- Automatically updated, Mobile device support
- Favorites need improvement
It's undoubtedly going to be a popular service, although there's some way to go before Webaroo can offer the whole of the internet on your hard drive. This program has a lot of promise, and credit must be given for sheer innovation. But is it going to be the next big thing? Only time will tell.
We tend to shy away from hyperbole - but Webaroo has got us quite excited. We think this product, which allows you to browse for content without being connected to the web, could completely change the way you use the Internet. And best of all, it's completely free.
You start by downloading the application. You're then ready to start loading 'Web packs' to your hard drive. These packs are a collection of pages about a topic - the World Cup, for example - selected for relevance, depth of coverage and, perhaps most importantly, size. Small is beautiful as far as Webaroo is concerned, because it means pages will take up less room on your hard disk.
At the time of writing there weren't many packs to choose from, but more are being created all the time. However, users aren't limited to pre-prepared content provided by Webaroo - you can add your own favourite sites.

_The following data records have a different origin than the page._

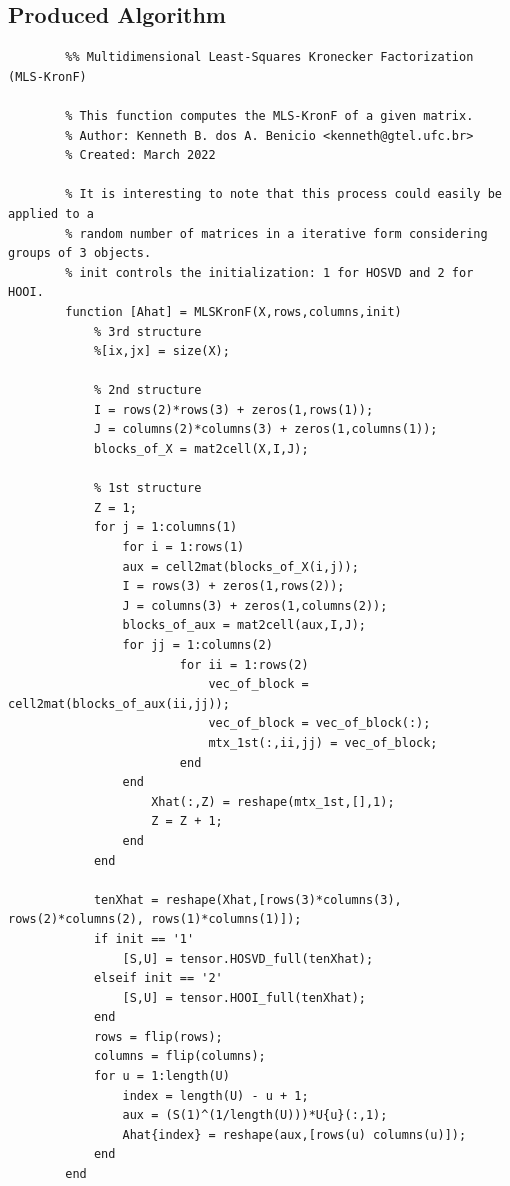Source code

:\documentclass[a4paper,10pt]{article}
\begin{document}
    

    \newpage
    \subsection*{Produced Algorithm}

    \begin{verbatim}
        %% Multidimensional Least-Squares Kronecker Factorization (MLS-KronF)

        % This function computes the MLS-KronF of a given matrix.   
        % Author: Kenneth B. dos A. Benicio <kenneth@gtel.ufc.br>
        % Created: March 2022
        
        % It is interesting to note that this process could easily be applied to a
        % random number of matrices in a iterative form considering groups of 3 objects.
        % init controls the initialization: 1 for HOSVD and 2 for HOOI.
        function [Ahat] = MLSKronF(X,rows,columns,init)
            % 3rd structure
            %[ix,jx] = size(X);
            
            % 2nd structure
            I = rows(2)*rows(3) + zeros(1,rows(1));
            J = columns(2)*columns(3) + zeros(1,columns(1));
            blocks_of_X = mat2cell(X,I,J);
            
            % 1st structure
            Z = 1;
            for j = 1:columns(1)
                for i = 1:rows(1)
                aux = cell2mat(blocks_of_X(i,j));
                I = rows(3) + zeros(1,rows(2));
                J = columns(3) + zeros(1,columns(2));
                blocks_of_aux = mat2cell(aux,I,J);
                for jj = 1:columns(2)
                        for ii = 1:rows(2)
                            vec_of_block = cell2mat(blocks_of_aux(ii,jj));
                            vec_of_block = vec_of_block(:);
                            mtx_1st(:,ii,jj) = vec_of_block;
                        end
                end
                    Xhat(:,Z) = reshape(mtx_1st,[],1);
                    Z = Z + 1;
                end 
            end
            
            tenXhat = reshape(Xhat,[rows(3)*columns(3), rows(2)*columns(2), rows(1)*columns(1)]);
            if init == '1'
                [S,U] = tensor.HOSVD_full(tenXhat);
            elseif init == '2'
                [S,U] = tensor.HOOI_full(tenXhat);
            end
            rows = flip(rows);
            columns = flip(columns);
            for u = 1:length(U)
                index = length(U) - u + 1;
                aux = (S(1)^(1/length(U)))*U{u}(:,1);
                Ahat{index} = reshape(aux,[rows(u) columns(u)]);
            end
        end


\end{verbatim}
\end{document}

As it happens, this is a fairly laborious process, since you can't simply ask Webaroo to add every site you have bookmarked. You have to go through your favourites one at a time.
At your service
The Web packs and individual sites can be searched using a Google-style interface, but if it's time-sensitive content (news, for example) that you're interested in, don't worry. Webaroo updates itself every time you log on to the web. Once the updates have finished, you're able to disconnect and browse at your leisure.
You could be at the airport using a hotspot, but decide you'd prefer to be sitting in a cafe or bar. Simply update Webaroo while you're in range of the Wi-Fi network and, once it's done, you can wander off wherever you want. Imagine the looks you'll get from people on the aeroplane when you appear to be surfing the Internet at 30,000 feet.
You can even put all of this on to a mobile device, provided it's running Windows Pocket PC 2003 Second Edition - support for Windows Mobile 5.0 is coming soon. And of course, you can fit an enormous amount of content on to portable media such as memory cards or USB keys.
How do you put the Internet on a hard drive?
Strictly speaking, Webaroo isn't the whole Internet - although sometime this year it aims to offer a comprehensive service that will allow searches on almost any topic. For the moment it's limited to preconfigured web packs and manually entered sites.
Webaroo is still a work in process. In the future we expect to see user-created web packs that can be uploaded to the central servers, assessed by others and rated to sort the wheat from the chaff.
As for the pricing, it's free. Sponsored links cover all the costs of running the Webaroo servers 24/7 and paying the 100 or so staff it employs. If Webaroo catches on - and we can see no good reason why it won't - Web sites will be queuing up to get their links on this service.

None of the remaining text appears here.